DCSBN Responds to Anti-CSR Letter in the Wall Street Journal
Social Responsibility Isn't CEOs' Business
Your Jan. 16 editorial "Beyond PR at BP" was correct to call attention to the folly of BP's Beyond Petroleum advertising campaign that distracted management from its core business responsibility: finding, drilling and processing oil in a safe and efficient
manner. However, the editorial failed to recognize BP's public relations effort
as part of the larger corporate social responsibility (CSR) movement that plagues big business. CEOs are under pressure to expand their companies' responsibilities beyond making money for its shareholders.BP's CSR detour was a disaster for its shareholders, workers, the environment and Lord Browne himself. BP's CSR experience illustrates that like oil and water, CSR and business profitability don't mix.
Tom Borelli, Ph.D.
Free Enterprise Action Fund
Eastchester, N.Y.
DCSBN's Response (submitted for publication on January 18, 2007):
Dr. Borelli makes a common but false assumption that social responsibility is not in the shareholder's best interest when he writes 'Social Responsibility Isn't CEOs' Business' (January 18, 2007).

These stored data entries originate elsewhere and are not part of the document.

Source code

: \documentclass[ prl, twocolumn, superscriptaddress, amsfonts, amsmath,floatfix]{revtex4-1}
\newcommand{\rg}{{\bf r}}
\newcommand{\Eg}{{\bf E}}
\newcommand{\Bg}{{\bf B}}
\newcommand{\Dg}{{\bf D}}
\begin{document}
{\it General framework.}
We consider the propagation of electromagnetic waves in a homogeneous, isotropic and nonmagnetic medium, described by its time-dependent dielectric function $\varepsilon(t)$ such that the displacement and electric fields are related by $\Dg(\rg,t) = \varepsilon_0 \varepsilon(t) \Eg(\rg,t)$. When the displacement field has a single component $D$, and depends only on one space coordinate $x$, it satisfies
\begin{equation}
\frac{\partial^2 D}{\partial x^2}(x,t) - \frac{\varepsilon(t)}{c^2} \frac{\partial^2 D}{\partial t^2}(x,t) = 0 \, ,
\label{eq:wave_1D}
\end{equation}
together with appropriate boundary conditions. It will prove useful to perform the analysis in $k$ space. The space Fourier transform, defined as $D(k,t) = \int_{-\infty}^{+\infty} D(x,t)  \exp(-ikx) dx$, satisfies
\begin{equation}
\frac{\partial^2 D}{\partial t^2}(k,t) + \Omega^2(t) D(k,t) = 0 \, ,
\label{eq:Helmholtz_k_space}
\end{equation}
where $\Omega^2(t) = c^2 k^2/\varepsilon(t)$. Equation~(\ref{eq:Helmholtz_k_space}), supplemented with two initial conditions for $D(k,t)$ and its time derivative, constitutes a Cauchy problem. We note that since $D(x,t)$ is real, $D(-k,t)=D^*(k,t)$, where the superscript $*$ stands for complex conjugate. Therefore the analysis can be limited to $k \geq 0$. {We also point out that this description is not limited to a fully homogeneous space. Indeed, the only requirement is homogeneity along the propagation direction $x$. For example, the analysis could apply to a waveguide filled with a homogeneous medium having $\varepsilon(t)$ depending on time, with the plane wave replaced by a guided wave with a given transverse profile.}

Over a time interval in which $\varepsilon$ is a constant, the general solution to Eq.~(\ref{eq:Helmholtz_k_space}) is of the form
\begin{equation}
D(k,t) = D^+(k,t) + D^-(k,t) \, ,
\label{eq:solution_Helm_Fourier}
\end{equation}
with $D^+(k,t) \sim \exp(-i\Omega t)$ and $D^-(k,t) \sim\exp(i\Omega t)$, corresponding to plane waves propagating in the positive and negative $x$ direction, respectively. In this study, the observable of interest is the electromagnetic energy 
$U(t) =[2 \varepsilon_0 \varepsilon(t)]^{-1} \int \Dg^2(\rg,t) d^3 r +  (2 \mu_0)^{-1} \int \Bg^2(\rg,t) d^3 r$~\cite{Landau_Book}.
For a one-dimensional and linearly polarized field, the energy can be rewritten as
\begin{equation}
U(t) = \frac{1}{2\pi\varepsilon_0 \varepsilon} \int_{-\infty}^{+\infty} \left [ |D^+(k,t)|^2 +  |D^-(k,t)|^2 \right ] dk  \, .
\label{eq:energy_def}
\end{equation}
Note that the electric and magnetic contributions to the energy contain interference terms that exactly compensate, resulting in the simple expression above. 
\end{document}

The business of business is business, as Milton Friedman famously said. Holding BP in contempt for pursuing alternative energy sources fails to recognize that any energy company that plans to be in business - and hence be around to provide a return to its shareholders over the long term - must accept the challenge of meeting the energy needs of the future. If the corporate scandals at Enron, Worldcom,
etc. have demonstrated nothing else, they have shown the folly of measuring success only on the basis of quarterly stock performance. I am sure that many investors, (not to mention former employees and customers of those companies) would have preferred management had taken a more responsible approach. And that is the CEO's responsibility and duty.